Who knows? Maybe the Lakers respond with a big win on Sunday, go on to cruise through the rest of the playoffs and look at Friday's game as just a blip on their way to a three-peat. Or maybe the loss was a sign that the Kings have learned from being eliminated by the Lakers the last two seasons.

"We felt we could come in here and win a game" Kings coach Rick Adelman said. "We're just mentally different than we were two years ago, and than we were last year."

Thus, the biggest difference with the Kings this season: They are not just happy to be a part of the playoff ride. They've gone from being happy to play tough for five games in the first round, to being ecstatic to advancing, to maintaining an intense hunger in making it to the conference finals for the first time since the team moved to Sacramento.

"It's a big night for our fans, for our Kings supporters," Chris Webber said of the significance of taking a lead in the series. "But we really can't think of that now. We want to take it a little bit further."

The Kings played like that early.

Sensing the Lakers' tentative start, the Kings reacted like a champion and feasted. Kobe Bryant missed six of his seven first-half shots, but at least he had a reason: Bryant had not completed a practice this week after getting sick prior to Monday's game in Sacramento. Rick Fox (1-for-7 shooting in the first half) and Derek Fisher (four first-half points) had no such excuses.

Meanwhile, the Kings had three guys in double figures by the half. Webber was hitting his jump shots, Mike Bibby was getting to the basket, and Hedo Turkoglu was making shots and playing with the confidence he lacked in Game 1, when he missed all eight of his attempts from the field.

It's what Webber has preached all season, and he reiterated Friday night: The Kings are dangerous because, even with Peja Stojakovic out, they have multiple offensive weapons.

"One person's not going to beat the Lakers," Webber said. "If you have one guy trying to beat two, it's not going to happen."
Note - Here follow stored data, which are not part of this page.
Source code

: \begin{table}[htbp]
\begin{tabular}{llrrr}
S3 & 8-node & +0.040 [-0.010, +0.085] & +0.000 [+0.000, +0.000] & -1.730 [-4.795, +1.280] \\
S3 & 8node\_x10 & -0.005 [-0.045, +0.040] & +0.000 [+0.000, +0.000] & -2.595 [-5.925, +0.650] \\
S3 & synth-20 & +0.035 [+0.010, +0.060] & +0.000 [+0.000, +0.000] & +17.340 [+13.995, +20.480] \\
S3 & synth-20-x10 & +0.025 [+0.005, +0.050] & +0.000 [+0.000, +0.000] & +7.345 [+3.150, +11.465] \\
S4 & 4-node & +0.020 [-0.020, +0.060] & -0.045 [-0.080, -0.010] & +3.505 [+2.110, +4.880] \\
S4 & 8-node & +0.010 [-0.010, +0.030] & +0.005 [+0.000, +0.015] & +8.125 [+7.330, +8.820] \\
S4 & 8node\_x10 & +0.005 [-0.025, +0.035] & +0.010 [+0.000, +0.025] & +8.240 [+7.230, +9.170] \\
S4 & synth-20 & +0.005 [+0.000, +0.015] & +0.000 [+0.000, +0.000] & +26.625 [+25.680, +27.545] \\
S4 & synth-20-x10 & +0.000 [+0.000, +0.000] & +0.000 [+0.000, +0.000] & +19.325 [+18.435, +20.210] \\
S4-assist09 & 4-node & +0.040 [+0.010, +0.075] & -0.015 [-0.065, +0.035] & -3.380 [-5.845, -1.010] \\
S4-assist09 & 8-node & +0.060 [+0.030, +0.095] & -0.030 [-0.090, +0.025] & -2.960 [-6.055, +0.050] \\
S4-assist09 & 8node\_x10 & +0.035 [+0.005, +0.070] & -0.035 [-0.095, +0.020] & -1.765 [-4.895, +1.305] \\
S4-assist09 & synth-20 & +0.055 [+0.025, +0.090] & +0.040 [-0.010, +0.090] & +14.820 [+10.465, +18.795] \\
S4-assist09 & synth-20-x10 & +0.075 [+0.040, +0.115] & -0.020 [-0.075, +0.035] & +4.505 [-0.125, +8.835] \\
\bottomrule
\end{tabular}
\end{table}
And if you're the Lakers and you're two main guys aren't having the best of games -- with no one else capable of picking up the slack -- it's going to happen. Outside of Hunter coming off the bench to hit six of 11 shots in 22 minutes, no one else made over half his shots as the Lakers shot just 35.6 percent from the field.

The Lakers did make it interesting in the fourth quarter, when, after falling behind by 27, they used full-court pressure defense to score 14 straight points -- with Bryant leading the way with two 3-pointers in the run.

But just when it appeared the Kings were heading for an ugly collapse, Webber hit a jumper with 4:30 left that halted the momentum swing. Taking their time against the Lakers' overplaying defense, the Kings became patient down the stretch, resulting in easy scores.

"We got a little bit tentative," Adelman said. "But sooner or later our team has to settle down. It looked a lot worse than it was."

The final stat line tells the story: Six of the seven Sacramento players who got court time scored in double figures, and while Scot Pollard didn't score he gave the Kings seven quality minutes against Shaquille O'Neal. The penetration ability of Mike Bibby and Bobby Jackson continues to be a challenge for Los Angeles.

And for the Lakers: Shaq had 20 points, but just five in the second half. Kobe had 22 points, but just four through the first three quarters. Three guys the Lakers look on to contribute, Fox, Fisher and Samaki Walker, were a combined 3-for-15 shooting for eight points in 54 total minutes.

"It's just one of those days," O'Neal said. "We didn't play well, and the other team played better."

It's amazing how things can change over the course of several weeks. It's amazing the cockiness that Bryant displayed after a Game 2 loss at home to San Antonio was absent after Friday's defeat. It's amazing how the fringe players for the Lakers who had so much to say at the start of the series have so little to say now.

It's all because the Lakers realize they are in a fierce battle. It's because the Lakers are facing a team that no longer fears them. It's because the Kings feel they are a championship-caliber team. And during the course of showing that, they are making the Lakers feel their presence.

"Sacramento's a great team," Bryant said. "We have to answer their challenge and it's going to be fun."